Unified Memory Architecture
Unified Memory Architecture (abbreviated UMA) is a type of computer memory architecture that uses the same pool of memory for both the CPU and GPU. It is commonly used in computers with integrated graphics processors, as well as mobile devices like smartphones and tablets.
Computers with discrete graphics processing units have separate memory banks for the CPU and GPU. The CPU uses the main system RAM to store temporary data for applications and processes running on the computer, while GPUs use their own built-in memory banks of high-speed VRAM for image data. The PCI Express bus transfers data between the system RAM and the VRAM when necessary.
CPUs with an integrated GPU will share a single pool of memory between both processors, reducing the cost and complexity of the computer. This architecture eliminates the need to swap data between RAM and VRAM. In some cases, this results in slower performance as the CPU and GPU need to access memory over a bus that would otherwise only service the CPU.

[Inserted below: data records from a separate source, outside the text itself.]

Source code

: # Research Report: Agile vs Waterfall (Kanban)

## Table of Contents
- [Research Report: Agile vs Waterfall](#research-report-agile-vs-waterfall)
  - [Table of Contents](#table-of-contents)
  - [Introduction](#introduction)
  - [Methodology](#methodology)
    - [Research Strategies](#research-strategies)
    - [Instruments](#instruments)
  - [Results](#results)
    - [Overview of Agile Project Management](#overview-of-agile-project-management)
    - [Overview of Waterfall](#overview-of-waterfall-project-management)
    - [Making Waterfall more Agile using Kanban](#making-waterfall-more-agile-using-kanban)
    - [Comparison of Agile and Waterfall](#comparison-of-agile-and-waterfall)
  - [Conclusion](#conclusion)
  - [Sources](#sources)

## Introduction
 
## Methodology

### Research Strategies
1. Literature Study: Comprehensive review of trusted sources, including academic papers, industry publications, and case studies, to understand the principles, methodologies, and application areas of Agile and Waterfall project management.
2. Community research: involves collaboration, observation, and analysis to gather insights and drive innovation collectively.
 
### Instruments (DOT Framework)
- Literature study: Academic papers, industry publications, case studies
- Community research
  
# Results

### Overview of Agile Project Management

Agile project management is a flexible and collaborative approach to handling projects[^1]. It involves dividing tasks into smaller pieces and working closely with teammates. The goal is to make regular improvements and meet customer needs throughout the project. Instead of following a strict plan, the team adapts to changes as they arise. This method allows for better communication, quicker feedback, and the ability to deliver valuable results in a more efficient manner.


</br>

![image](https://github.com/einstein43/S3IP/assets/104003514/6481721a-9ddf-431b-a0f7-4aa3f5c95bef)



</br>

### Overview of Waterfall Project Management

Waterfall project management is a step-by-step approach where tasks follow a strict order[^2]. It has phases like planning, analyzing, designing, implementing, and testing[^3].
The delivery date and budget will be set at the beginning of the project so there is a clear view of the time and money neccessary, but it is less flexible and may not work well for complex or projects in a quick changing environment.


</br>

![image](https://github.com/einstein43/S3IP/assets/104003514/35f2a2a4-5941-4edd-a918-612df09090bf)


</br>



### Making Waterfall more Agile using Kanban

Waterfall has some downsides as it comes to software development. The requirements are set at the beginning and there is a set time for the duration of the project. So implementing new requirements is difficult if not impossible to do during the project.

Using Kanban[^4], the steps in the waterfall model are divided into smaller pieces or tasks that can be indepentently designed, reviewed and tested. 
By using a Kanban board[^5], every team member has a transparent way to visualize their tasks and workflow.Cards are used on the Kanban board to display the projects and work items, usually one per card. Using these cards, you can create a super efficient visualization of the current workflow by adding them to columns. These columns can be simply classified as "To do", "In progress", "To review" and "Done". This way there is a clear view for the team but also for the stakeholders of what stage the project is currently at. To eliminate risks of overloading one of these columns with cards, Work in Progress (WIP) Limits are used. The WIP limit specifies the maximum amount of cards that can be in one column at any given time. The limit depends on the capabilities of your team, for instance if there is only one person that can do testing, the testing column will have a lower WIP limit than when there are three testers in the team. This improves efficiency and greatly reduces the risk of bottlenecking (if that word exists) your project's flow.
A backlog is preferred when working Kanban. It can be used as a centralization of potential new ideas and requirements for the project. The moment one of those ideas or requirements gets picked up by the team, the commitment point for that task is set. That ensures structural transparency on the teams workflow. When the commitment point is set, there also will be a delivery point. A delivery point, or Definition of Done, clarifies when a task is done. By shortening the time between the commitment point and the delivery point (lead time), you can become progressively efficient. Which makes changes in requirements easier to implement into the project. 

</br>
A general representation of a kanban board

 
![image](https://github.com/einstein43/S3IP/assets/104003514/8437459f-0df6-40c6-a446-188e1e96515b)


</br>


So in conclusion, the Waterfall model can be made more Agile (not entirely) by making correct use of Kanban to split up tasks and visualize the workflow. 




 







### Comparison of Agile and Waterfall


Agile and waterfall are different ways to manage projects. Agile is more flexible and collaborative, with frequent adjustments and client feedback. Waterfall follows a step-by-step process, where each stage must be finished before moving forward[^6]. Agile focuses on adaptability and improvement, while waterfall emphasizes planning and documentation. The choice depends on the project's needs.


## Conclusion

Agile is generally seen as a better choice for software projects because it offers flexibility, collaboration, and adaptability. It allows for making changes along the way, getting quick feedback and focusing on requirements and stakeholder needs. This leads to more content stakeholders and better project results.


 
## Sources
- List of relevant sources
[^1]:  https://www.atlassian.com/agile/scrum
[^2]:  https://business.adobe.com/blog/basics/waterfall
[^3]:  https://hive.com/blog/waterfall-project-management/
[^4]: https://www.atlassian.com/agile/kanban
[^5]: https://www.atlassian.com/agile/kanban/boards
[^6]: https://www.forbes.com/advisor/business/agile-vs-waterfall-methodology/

Apple introduced their implementation of a UMA with their M1 series of processors. Since these processors include the system's memory on the same system-on-a-chip as the CPU and GPU cores, they can access the shared memory pool at much higher bandwidth and with much less latency than other implementations. The CPU and GPU do not need to move data from one cache to another, and the data never has to leave the chip to go to a separate memory module.